French President Francois Hollande has called for a single coalition including the United States and Russia to
vanquish ISIL militants in Syria, in the wake of last Friday’s terrorist attacks in Paris.
In a rare joint address to the upper and lower houses of parliament, he announced more security measures and said he would table a bill to extend the state of emergency in France by three months.
“We are not in a clash of civilisations because these murderers don’t represent one,” Hollande declared in a solemn speech at the Palace of Versailles.
“But we are at war with jihadist terrorism which is a threat to the entire world.”
Urging greater unity in the fight against so-called Islamic State, which claimed responsibility for the bomb and gun attacks that left 129 people dead, Hollande said:
“We need a coming together of all those who can really fight against this terrorist army within a single, large coalition. With this in mind, I will meet Presidents Obama and Putin in the coming days to unite our strength and achieve a result that, for now, is still too far in the distance.”
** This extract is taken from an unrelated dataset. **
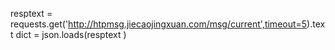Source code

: resptext = requests.get('http://htpmsg.jiecaojingxuan.com/msg/current',timeout=5).text
dict = json.loads(resptext )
Hollande pledged France would intensify its operations in Syria, where, he said Friday’s attacks were planned.
He said he had ordered air strikes on ISIL headquarters in the Syrian town of Raqqa overnight and would continue to wage war “mercilessly”, sending an aircraft carrier to triple French air power in the region.
While seeking to help Syrian refugees, he also called for effective controls of the EU’s external borders to avoid a return to national border controls and the dismantling of the European Union.
Hollande also proposed measures to speed up the expulsion of foreigners considered a threat to public order, strip binational citizens who carry out acts hostile to national security of French citizenship, and bar binationals considered a terrorism risk from entering French territory.
And he insisted that the upcoming international climate conference in Paris will be maintained.
“We will eradicate terrorism,” Hollande declared at the end of the 50-minute speech.
Members of parliament from all parties gave him a standing ovation and sang the “Marseillaise” national anthem.
It was the first time in more than six years that a president has addressed both houses of parliament convened in a so-called Congress at Versailles, a procedure reserved for constitutional revisions and major presidential speeches.